*What you will do*: It would help if you retyped the data exactly, leaving out the pictures.

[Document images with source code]
────

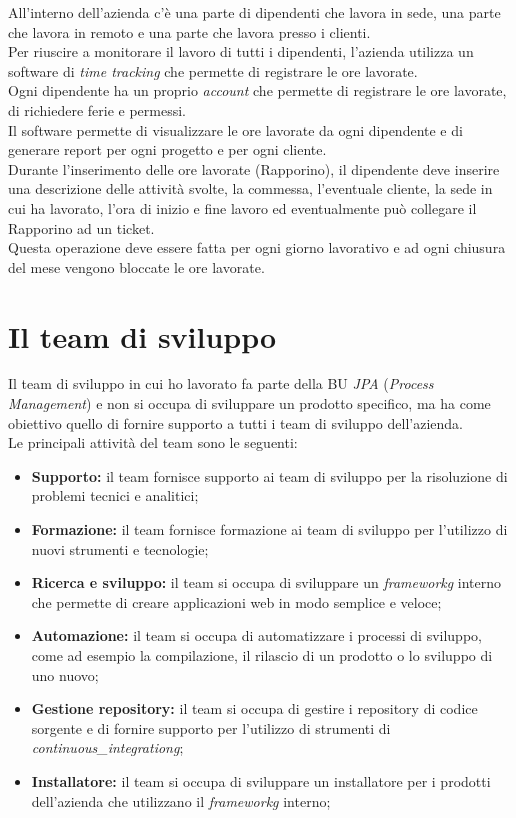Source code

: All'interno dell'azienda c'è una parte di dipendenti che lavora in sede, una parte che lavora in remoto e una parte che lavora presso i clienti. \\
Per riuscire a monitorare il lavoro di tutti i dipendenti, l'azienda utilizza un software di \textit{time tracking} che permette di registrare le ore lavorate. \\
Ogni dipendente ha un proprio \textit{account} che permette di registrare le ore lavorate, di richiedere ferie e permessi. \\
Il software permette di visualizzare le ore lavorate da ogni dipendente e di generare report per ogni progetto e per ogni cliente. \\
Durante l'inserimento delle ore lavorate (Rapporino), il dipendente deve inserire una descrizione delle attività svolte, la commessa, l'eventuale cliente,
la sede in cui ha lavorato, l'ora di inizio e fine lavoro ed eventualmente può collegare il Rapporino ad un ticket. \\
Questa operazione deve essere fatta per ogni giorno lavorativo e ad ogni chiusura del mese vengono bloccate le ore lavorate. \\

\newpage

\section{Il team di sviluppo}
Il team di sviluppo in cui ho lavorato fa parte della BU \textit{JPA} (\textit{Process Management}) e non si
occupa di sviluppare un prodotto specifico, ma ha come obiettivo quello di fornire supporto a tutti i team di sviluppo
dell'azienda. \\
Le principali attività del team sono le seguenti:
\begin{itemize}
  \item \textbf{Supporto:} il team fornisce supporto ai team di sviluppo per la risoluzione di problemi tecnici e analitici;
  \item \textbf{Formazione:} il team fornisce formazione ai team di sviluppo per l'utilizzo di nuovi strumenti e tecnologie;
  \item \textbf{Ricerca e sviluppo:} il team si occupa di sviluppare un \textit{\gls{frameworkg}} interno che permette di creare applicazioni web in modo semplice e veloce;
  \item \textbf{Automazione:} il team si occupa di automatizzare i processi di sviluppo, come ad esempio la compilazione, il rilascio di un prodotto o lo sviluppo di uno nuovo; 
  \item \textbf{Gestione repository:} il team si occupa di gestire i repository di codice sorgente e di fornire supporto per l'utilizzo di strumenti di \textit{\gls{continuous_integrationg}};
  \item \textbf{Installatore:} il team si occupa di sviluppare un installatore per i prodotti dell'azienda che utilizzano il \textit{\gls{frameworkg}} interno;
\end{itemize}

────

*Solved exercise*:
Source code

: All'interno dell'azienda c'è una parte di dipendenti che lavora in sede, una parte che lavora in remoto e una parte che lavora presso i clienti. \\
Per riuscire a monitorare il lavoro di tutti i dipendenti, l'azienda utilizza un software di \textit{time tracking} che permette di registrare le ore lavorate. \\
Ogni dipendente ha un proprio \textit{account} che permette di registrare le ore lavorate, di richiedere ferie e permessi. \\
Il software permette di visualizzare le ore lavorate da ogni dipendente e di generare report per ogni progetto e per ogni cliente. \\
Durante l'inserimento delle ore lavorate (Rapporino), il dipendente deve inserire una descrizione delle attività svolte, la commessa, l'eventuale cliente,
la sede in cui ha lavorato, l'ora di inizio e fine lavoro ed eventualmente può collegare il Rapporino ad un ticket. \\
Questa operazione deve essere fatta per ogni giorno lavorativo e ad ogni chiusura del mese vengono bloccate le ore lavorate. \\

\newpage

\section{Il team di sviluppo}
Il team di sviluppo in cui ho lavorato fa parte della BU \textit{JPA} (\textit{Process Management}) e non si
occupa di sviluppare un prodotto specifico, ma ha come obiettivo quello di fornire supporto a tutti i team di sviluppo
dell'azienda. \\
Le principali attività del team sono le seguenti:
\begin{itemize}
  \item \textbf{Supporto:} il team fornisce supporto ai team di sviluppo per la risoluzione di problemi tecnici e analitici;
  \item \textbf{Formazione:} il team fornisce formazione ai team di sviluppo per l'utilizzo di nuovi strumenti e tecnologie;
  \item \textbf{Ricerca e sviluppo:} il team si occupa di sviluppare un \textit{\gls{frameworkg}} interno che permette di creare applicazioni web in modo semplice e veloce;
  \item \textbf{Automazione:} il team si occupa di automatizzare i processi di sviluppo, come ad esempio la compilazione, il rilascio di un prodotto o lo sviluppo di uno nuovo; 
  \item \textbf{Gestione repository:} il team si occupa di gestire i repository di codice sorgente e di fornire supporto per l'utilizzo di strumenti di \textit{\gls{continuous_integrationg}};
  \item \textbf{Installatore:} il team si occupa di sviluppare un installatore per i prodotti dell'azienda che utilizzano il \textit{\gls{frameworkg}} interno;
\end{itemize}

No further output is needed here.